**INFORMATION:**
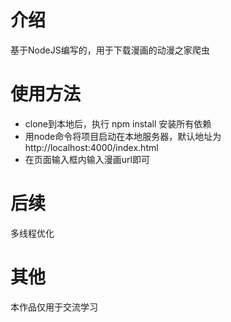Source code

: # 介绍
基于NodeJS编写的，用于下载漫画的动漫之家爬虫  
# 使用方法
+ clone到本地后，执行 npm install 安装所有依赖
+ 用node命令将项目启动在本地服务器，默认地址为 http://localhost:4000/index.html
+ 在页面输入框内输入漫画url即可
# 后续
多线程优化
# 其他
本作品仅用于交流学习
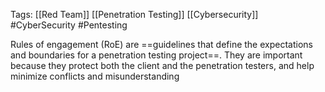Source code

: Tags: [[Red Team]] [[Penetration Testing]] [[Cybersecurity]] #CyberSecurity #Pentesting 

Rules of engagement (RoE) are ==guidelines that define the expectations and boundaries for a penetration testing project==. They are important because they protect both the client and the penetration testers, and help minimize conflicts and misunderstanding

* * *

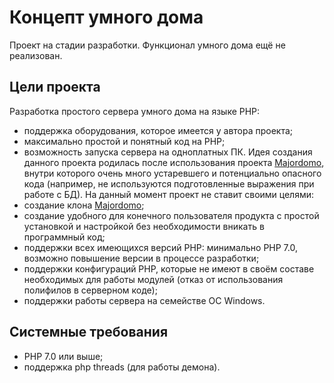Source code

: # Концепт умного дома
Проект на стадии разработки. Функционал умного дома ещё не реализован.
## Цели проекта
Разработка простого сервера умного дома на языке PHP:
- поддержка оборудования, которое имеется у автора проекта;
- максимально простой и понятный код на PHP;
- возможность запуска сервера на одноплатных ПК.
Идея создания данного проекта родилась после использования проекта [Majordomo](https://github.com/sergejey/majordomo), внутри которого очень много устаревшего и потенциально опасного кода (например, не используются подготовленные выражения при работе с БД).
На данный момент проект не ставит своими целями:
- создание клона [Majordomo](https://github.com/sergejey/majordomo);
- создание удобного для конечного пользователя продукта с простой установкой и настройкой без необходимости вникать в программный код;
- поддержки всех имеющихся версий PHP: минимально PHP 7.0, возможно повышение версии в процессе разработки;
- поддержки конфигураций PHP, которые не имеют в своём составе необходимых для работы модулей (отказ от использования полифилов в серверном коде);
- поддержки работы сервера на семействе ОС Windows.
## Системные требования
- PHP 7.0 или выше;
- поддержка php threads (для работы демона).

--

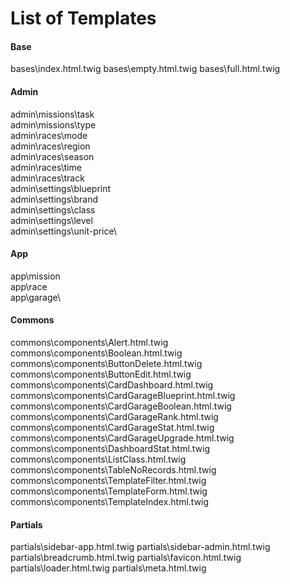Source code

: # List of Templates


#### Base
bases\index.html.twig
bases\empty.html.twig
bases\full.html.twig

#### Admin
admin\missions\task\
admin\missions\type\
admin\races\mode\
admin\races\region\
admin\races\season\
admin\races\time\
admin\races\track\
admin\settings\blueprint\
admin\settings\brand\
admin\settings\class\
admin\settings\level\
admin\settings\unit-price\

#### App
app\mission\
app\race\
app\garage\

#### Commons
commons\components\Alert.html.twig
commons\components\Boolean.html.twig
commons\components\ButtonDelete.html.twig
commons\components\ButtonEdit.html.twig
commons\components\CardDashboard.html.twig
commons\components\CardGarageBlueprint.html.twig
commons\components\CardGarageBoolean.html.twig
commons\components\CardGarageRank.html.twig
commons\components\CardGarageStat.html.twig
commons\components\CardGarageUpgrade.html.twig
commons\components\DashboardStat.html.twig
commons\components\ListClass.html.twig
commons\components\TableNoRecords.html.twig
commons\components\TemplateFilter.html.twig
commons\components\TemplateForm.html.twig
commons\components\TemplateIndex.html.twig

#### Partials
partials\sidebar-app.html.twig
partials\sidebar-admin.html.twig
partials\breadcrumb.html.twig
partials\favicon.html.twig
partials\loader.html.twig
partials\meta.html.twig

**TASK OBJECTIVE:** In your answer, include only the lines above starting at the line that holds "admin\races\mode\" and ending at the line that holds "partials\meta.html.twig", copied exactly.

**WORKED SOLUTION:**
admin\races\mode\
admin\races\region\
admin\races\season\
admin\races\time\
admin\races\track\
admin\settings\blueprint\
admin\settings\brand\
admin\settings\class\
admin\settings\level\
admin\settings\unit-price\

#### App
app\mission\
app\race\
app\garage\

#### Commons
commons\components\Alert.html.twig
commons\components\Boolean.html.twig
commons\components\ButtonDelete.html.twig
commons\components\ButtonEdit.html.twig
commons\components\CardDashboard.html.twig
commons\components\CardGarageBlueprint.html.twig
commons\components\CardGarageBoolean.html.twig
commons\components\CardGarageRank.html.twig
commons\components\CardGarageStat.html.twig
commons\components\CardGarageUpgrade.html.twig
commons\components\DashboardStat.html.twig
commons\components\ListClass.html.twig
commons\components\TableNoRecords.html.twig
commons\components\TemplateFilter.html.twig
commons\components\TemplateForm.html.twig
commons\components\TemplateIndex.html.twig

#### Partials
partials\sidebar-app.html.twig
partials\sidebar-admin.html.twig
partials\breadcrumb.html.twig
partials\favicon.html.twig
partials\loader.html.twig
partials\meta.html.twig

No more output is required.